I've seen a similar issue before where @shamidreza states that they had to use Theano for this functionality.

Is it still the case that this is the best option? I've only used Keras in R before so have no experience with either TensorFlow or Theano, would either be suitable in R?

Source

stulacy

👍2

Most helpful comment

It sounds like this example implements what you need. It's not ideal in my opinion, feels a bit like a workaround, but it appears to work.

hgaiser on 20 Jul 2017

👍3

All 5 comments

@stulacy . This might be something you can implement in a custom loss function using the following approach (not sure, but offering as a suggestion). (1) The current weights of the model are available to your custom cost function via model.get_weights, (2) consider using a direct tensorflow call to symbolically compute the partial derivative in question (using "zero" for the predicted output so that the gradient is the model output wrt to node weights.) See:
https://keras.io/backend/#using-the-abstract-keras-backend-to-write-new-code
and https://www.tensorflow.org/api_docs/python/tf/gradients

(3) Write the final cost expression in terms of these derived parameters.

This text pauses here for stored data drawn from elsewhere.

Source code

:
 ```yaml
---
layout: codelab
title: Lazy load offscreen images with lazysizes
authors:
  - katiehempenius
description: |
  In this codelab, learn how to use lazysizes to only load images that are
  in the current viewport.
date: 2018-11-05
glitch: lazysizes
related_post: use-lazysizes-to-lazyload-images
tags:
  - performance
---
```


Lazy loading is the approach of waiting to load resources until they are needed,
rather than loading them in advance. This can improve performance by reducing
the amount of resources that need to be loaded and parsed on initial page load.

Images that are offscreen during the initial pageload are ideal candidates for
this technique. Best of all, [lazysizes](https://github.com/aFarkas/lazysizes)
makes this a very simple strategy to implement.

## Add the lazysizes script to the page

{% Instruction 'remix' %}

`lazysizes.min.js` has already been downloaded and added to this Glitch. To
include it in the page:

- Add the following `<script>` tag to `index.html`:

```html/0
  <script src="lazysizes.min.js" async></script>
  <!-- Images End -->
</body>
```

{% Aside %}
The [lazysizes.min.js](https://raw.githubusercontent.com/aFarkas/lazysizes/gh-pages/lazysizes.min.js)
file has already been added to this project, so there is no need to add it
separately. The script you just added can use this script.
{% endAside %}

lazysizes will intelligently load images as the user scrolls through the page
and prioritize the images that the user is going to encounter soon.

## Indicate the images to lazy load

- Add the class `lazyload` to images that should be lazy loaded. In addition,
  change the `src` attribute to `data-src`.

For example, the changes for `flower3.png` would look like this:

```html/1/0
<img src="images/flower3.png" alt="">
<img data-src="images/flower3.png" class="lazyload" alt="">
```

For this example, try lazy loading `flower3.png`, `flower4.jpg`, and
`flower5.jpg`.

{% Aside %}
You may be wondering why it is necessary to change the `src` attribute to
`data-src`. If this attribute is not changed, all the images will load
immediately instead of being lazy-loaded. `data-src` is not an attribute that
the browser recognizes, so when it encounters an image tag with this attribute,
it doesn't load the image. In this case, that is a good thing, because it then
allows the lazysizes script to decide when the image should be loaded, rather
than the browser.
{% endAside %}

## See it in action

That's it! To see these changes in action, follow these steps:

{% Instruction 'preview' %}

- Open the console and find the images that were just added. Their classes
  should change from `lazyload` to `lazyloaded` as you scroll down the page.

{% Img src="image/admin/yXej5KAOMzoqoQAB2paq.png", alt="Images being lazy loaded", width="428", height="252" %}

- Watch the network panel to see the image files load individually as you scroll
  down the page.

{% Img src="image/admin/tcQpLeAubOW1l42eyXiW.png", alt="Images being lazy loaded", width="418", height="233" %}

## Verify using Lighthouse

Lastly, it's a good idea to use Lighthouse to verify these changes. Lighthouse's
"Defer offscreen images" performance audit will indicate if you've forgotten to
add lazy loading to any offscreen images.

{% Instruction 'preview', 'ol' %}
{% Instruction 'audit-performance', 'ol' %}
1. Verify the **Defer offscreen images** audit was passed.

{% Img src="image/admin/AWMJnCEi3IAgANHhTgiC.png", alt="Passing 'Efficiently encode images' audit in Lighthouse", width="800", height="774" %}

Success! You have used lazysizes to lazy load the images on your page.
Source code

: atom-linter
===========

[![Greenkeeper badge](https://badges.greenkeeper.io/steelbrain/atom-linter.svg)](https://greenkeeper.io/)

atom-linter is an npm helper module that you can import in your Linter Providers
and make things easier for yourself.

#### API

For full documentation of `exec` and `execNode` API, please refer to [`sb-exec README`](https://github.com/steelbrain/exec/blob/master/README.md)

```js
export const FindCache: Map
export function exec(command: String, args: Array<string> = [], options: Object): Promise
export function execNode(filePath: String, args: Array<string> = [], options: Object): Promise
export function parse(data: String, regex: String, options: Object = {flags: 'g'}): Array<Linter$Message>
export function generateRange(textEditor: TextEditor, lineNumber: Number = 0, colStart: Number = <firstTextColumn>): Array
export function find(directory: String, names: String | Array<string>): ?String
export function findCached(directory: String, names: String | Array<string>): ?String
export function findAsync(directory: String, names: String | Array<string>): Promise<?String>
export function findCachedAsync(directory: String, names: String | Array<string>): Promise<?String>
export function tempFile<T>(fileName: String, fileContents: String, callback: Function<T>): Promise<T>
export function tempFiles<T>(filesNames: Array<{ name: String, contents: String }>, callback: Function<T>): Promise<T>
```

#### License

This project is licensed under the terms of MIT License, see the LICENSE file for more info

Experimental idea that may or may not work, but wanted to give a suggestion. Hope this helps. Thanks.

td2014 on 19 Jul 2017

It sounds like this example implements what you need. It's not ideal in my opinion, feels a bit like a workaround, but it appears to work.

hgaiser on 20 Jul 2017

👍3

I'm going to close this issue as the custom Layer method method suggested by @hgaiser works for my use case. Essentially rather than adding a loss function explicitly, you create a custom layer that calculates the loss. When using the network for prediction you create a new model that uses an earlier layer as the output of interest. The K.gradients function also provided the differentiation that I required.

stulacy on 27 Jul 2017

👍2

Any chance you could show an example of how you implemented this in keras for R?
If you in fact did add the custom layer in R. Thanks.